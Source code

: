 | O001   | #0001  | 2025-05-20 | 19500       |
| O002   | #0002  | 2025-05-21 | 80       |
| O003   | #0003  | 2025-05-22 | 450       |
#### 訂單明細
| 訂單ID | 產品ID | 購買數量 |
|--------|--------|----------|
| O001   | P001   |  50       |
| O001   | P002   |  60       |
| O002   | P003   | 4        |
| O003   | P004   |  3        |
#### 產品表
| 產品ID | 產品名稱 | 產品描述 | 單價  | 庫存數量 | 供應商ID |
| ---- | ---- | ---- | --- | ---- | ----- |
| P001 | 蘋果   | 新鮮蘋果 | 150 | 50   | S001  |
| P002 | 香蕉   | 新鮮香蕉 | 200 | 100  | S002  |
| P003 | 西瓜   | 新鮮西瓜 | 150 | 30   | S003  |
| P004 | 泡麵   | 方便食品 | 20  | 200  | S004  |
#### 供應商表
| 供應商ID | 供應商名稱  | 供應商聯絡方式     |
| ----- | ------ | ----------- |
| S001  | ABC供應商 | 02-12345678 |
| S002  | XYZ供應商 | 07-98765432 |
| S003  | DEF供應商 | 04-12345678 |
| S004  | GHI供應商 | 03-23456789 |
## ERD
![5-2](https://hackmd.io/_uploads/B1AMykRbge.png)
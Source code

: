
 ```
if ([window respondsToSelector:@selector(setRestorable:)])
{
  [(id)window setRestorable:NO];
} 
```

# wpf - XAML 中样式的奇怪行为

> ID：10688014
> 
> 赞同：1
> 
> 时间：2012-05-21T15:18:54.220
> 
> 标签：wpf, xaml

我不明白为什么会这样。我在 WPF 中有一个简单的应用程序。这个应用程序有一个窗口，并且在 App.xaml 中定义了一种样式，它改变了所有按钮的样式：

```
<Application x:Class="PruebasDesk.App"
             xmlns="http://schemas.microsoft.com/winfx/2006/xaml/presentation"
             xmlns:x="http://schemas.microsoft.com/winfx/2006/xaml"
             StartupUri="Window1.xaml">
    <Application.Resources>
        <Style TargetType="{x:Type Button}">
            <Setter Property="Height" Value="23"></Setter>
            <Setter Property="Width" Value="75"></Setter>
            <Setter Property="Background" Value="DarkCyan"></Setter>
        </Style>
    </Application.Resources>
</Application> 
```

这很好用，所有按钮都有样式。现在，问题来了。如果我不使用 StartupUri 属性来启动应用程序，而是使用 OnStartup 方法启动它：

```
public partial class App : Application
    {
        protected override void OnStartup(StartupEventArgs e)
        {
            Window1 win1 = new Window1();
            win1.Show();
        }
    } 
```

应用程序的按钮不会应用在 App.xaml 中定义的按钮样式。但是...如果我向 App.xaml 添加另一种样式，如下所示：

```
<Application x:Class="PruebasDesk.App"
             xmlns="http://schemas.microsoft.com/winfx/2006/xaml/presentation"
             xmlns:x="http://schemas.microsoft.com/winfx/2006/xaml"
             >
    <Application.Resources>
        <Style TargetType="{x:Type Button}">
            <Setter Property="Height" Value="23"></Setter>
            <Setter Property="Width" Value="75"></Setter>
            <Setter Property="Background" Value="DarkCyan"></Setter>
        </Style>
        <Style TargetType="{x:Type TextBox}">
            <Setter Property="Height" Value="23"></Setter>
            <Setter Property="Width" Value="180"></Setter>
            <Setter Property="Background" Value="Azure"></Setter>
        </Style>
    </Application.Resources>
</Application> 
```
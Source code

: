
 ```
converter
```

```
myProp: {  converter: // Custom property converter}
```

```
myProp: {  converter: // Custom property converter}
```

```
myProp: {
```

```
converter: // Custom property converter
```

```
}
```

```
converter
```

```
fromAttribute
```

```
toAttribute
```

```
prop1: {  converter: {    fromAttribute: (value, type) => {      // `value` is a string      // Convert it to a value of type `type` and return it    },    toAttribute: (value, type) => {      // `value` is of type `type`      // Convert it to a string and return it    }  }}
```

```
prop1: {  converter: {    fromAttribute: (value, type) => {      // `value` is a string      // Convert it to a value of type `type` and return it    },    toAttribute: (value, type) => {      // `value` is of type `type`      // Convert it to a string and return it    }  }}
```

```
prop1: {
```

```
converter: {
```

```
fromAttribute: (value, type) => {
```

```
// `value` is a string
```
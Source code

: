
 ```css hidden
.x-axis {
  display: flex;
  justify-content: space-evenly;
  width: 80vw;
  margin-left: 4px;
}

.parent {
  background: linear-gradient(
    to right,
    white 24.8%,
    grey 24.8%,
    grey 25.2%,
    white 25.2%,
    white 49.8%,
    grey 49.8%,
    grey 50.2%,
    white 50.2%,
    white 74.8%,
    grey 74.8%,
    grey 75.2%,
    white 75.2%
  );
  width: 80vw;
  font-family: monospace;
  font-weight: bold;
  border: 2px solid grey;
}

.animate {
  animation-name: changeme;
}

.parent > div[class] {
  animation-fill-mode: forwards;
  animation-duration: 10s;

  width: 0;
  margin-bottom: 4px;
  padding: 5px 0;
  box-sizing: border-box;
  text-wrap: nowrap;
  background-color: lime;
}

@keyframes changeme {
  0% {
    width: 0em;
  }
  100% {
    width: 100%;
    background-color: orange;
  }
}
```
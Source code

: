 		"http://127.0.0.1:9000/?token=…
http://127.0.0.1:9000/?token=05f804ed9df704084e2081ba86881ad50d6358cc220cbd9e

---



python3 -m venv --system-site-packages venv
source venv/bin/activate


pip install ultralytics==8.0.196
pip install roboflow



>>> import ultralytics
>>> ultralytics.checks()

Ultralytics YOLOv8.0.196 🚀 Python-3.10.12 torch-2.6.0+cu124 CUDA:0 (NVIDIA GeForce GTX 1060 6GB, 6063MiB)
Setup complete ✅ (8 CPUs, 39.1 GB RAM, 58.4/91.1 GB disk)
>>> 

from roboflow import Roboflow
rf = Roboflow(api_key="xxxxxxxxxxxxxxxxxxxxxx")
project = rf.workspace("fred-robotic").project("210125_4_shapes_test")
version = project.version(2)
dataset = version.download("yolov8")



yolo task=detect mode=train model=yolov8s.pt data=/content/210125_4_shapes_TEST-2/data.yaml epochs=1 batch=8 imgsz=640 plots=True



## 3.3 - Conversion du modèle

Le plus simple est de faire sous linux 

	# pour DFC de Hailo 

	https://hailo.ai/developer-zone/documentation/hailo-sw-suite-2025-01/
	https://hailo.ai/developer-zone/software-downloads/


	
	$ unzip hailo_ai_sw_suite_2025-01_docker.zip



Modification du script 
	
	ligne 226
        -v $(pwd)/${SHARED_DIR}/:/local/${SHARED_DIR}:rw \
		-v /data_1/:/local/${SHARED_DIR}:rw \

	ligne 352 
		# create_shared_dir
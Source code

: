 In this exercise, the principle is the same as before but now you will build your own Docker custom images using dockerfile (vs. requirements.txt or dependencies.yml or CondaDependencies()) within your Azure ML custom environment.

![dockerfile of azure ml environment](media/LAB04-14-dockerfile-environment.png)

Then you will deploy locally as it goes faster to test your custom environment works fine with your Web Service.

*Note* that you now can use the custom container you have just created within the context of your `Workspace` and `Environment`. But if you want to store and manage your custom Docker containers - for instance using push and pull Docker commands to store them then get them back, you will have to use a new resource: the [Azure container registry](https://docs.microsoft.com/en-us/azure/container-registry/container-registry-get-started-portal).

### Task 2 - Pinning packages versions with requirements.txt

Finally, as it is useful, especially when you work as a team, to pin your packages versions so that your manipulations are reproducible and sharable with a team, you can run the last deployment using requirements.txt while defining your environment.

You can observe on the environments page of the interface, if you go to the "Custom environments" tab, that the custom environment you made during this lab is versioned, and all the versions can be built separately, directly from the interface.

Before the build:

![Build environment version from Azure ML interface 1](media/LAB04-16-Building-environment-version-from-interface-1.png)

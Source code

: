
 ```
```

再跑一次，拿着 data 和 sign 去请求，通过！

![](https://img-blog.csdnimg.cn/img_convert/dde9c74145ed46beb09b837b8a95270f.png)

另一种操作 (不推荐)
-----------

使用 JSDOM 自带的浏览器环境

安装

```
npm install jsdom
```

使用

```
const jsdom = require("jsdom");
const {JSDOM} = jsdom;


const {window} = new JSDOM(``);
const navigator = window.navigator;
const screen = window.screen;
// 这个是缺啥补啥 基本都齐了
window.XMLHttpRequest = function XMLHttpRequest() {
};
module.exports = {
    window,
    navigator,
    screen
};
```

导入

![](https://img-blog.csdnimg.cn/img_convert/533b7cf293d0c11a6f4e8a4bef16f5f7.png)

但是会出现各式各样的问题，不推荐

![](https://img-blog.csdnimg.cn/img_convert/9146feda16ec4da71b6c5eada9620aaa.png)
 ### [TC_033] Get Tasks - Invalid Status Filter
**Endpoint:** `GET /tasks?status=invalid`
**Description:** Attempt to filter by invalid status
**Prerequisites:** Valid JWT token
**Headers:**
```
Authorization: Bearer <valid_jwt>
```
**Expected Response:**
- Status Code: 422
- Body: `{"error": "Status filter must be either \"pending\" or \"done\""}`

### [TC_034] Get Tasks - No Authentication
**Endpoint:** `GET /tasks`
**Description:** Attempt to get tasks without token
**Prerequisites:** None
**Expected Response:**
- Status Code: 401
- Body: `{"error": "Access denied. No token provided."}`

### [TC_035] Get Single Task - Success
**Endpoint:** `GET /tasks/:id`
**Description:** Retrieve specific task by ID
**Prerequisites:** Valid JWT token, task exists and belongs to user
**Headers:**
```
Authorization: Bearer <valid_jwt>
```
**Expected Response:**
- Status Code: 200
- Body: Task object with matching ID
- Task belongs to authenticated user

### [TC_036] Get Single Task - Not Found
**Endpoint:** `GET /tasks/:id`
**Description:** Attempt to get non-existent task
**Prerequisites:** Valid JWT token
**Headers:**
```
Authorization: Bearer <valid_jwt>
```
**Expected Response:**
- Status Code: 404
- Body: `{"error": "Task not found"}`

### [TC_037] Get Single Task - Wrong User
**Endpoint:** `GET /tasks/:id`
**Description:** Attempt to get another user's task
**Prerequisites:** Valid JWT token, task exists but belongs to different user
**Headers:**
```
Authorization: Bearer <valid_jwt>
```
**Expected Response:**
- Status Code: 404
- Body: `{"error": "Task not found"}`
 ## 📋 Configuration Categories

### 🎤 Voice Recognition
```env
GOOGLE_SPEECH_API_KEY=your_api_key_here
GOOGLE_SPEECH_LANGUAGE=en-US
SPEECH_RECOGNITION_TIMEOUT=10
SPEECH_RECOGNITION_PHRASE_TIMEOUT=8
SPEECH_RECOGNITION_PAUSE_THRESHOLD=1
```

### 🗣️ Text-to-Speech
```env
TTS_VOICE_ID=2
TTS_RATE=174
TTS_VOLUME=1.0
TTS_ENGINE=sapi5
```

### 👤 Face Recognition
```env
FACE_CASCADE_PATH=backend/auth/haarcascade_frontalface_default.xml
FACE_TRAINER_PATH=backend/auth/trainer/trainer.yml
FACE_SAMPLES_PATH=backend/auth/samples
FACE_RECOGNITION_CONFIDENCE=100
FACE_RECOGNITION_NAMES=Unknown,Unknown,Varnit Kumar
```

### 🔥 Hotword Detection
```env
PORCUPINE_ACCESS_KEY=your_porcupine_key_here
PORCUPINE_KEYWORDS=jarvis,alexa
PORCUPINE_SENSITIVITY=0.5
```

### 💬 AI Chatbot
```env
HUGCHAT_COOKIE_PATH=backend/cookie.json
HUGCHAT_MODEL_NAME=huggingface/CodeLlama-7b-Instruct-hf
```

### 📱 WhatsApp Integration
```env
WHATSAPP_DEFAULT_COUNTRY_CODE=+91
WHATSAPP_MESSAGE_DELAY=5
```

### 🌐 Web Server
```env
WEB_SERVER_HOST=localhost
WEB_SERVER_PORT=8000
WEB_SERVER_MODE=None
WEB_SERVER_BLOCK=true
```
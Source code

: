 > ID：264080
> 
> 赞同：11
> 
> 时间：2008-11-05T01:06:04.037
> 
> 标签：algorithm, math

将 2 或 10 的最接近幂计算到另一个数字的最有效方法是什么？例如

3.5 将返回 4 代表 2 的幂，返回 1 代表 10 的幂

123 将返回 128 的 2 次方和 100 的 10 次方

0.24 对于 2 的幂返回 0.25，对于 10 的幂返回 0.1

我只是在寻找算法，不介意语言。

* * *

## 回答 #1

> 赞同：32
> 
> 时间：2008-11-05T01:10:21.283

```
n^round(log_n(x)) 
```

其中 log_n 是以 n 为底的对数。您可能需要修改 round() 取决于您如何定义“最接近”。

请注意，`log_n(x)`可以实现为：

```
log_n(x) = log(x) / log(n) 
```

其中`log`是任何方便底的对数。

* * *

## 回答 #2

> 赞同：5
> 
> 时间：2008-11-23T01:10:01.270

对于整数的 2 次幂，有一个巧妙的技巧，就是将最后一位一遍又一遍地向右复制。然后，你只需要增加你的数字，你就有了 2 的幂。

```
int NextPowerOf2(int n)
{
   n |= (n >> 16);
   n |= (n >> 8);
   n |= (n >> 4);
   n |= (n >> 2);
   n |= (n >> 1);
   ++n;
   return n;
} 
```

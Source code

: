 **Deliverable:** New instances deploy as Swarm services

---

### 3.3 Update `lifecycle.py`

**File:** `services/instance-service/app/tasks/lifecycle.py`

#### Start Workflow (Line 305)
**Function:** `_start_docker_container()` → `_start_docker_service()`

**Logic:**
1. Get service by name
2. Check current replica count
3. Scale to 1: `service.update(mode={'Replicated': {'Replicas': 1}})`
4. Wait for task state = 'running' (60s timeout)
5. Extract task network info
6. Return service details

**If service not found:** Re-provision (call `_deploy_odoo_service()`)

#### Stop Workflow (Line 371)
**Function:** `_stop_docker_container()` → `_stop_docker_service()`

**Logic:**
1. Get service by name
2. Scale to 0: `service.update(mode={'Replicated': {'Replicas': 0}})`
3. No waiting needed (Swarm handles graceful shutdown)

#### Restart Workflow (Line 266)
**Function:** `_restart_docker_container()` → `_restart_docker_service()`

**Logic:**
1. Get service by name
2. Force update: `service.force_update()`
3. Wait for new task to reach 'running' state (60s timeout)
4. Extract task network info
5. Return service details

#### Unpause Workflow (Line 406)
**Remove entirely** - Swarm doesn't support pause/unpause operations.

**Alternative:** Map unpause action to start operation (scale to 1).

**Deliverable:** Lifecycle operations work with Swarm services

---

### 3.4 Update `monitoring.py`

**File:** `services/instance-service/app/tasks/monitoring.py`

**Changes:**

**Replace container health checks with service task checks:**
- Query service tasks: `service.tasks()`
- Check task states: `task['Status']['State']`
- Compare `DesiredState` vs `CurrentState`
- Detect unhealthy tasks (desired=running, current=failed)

····················

EXERCISE INSTRUCTIONS: Out of the material above, gather each line where "dockerfile" appears.

ANSWER TO THIS EXERCISE:
: In this exercise, the principle is the same as before but now you will build your own Docker custom images using dockerfile (vs. requirements.txt or dependencies.yml or CondaDependencies()) within your Azure ML custom environment.
![dockerfile of azure ml environment](media/LAB04-14-dockerfile-environment.png)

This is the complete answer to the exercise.